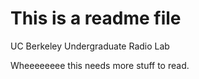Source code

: This is a readme file
=======

UC Berkeley Undergraduate Radio Lab

Wheeeeeeee this needs more stuff to read.
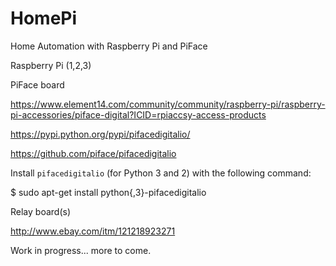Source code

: # HomePi

 Home Automation with Raspberry Pi and PiFace


 Raspberry Pi (1,2,3)



 PiFace board
 
https://www.element14.com/community/community/raspberry-pi/raspberry-pi-accessories/piface-digital?ICID=rpiaccsy-access-products

https://pypi.python.org/pypi/pifacedigitalio/

https://github.com/piface/pifacedigitalio

Install `pifacedigitalio` (for Python 3 and 2) with the following command:

$ sudo apt-get install python{,3}-pifacedigitalio



 Relay board(s)

http://www.ebay.com/itm/121218923271



Work in progress... more to come.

(ASSIGNMENT) Leave the pictures out and reproduce every record above exactly.

(ANSWER TO THE EXERCISE)
Source code

: This is a readme file
=======

UC Berkeley Undergraduate Radio Lab

Wheeeeeeee this needs more stuff to read.
Source code

: # HomePi

 Home Automation with Raspberry Pi and PiFace


 Raspberry Pi (1,2,3)



 PiFace board
 
https://www.element14.com/community/community/raspberry-pi/raspberry-pi-accessories/piface-digital?ICID=rpiaccsy-access-products

https://pypi.python.org/pypi/pifacedigitalio/

https://github.com/piface/pifacedigitalio

Install `pifacedigitalio` (for Python 3 and 2) with the following command:

$ sudo apt-get install python{,3}-pifacedigitalio



 Relay board(s)

http://www.ebay.com/itm/121218923271



Work in progress... more to come.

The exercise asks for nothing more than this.